I've been doing math.
See, I want to find out what distance the Firebolt will travel in the first 10 seconds if it can go from 0 - 150 mph (0 - about 67 m/s) in 10 seconds. After a lot of calculations, I figured since I don't have the form of the equation that the vt graph is in, I can't do it. *wail* I really want to know the answer! I tried v = a^t - 1 (where v is velocity in m/s, t is time in s, and a is a constant), but I couldn't integrate somenumber^t... I tried v = e^at - 1 (v is velocity, t is time, a is a constant), but I got distance = about 150m which I think is quite unreasonable because the Firebolt is supposed to be fast and 150m in 10 seconds = about 54km/h and that's not fast at all.

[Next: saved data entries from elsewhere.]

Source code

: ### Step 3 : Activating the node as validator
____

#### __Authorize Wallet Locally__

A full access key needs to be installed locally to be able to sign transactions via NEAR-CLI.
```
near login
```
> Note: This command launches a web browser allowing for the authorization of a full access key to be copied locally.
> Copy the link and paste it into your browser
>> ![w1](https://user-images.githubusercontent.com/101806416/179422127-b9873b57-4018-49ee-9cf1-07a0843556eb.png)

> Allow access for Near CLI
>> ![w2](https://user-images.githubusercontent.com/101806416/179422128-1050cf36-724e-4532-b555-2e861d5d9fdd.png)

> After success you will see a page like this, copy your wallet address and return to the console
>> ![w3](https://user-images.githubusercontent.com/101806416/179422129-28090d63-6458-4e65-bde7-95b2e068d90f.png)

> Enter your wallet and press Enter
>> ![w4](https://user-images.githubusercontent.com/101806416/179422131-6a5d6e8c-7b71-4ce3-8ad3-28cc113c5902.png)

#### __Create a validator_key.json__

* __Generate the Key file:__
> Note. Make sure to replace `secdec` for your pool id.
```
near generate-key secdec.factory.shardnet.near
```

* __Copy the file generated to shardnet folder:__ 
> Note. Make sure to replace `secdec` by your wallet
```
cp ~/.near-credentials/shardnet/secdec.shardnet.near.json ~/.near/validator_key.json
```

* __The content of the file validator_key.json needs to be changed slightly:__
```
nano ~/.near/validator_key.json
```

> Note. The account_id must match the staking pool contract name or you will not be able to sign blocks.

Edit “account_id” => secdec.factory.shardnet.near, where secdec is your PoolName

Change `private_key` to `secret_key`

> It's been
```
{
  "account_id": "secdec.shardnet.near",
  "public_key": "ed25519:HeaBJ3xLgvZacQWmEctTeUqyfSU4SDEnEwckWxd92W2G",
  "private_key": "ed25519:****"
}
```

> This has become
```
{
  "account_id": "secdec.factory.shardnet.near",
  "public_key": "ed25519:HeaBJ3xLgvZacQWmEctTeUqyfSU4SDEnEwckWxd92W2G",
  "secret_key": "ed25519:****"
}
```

Okay okay I show working k:
Taking 1 mile = 1609 metres,
max. speed (if max. speed is 150 mph)
= (150 X 1609) m/h
= 241350 m/h
= (241350/3600) m/s
= 67.04 m/s (4sf)
IF velocity of Firebolt can be expressed as v = e^(ax + b) - 1,
[An exponential graph makes sense to show the way the Firebolt would fly, and I need -1 in the exponential equation because the graph should pass through the origin where t=0, v=0, or it won't make sense.]
When t=0, v=0,
0 = e^(a(0) + b) - 1
e^b = 1
b = 0
Therefore equation is now v = e^ax - 1
When t=10, v=67.04,
67.04 = e^(a(10)) - 1
e^10a = 68.04
10a = ln68.04
a = 0.4220 (4sf)
Therefore equation is now v = e^(0.4220(x)) - 1
So if I want to find distance, s, I integrate that equation.
[Let's make { the integration sign thing.]
s = { e^(0.4220(t)) - 1 dt
s = e^(0.4220(t))/0.4220 - t + c
When t=0, s=0,
0 = 1/0.4220 - 0 + c
c = - 1/0.4220
Therefore,
s = e^(0.4220(t))/0.4220 - t - 1/0.4220
When t=10,
s = e^(0.4220(10))/0.4220 - 10 - 1/0.4220
s = 14.8471192 m
Which doesn't look right. =(
Someone tell me what I'm doing wrong!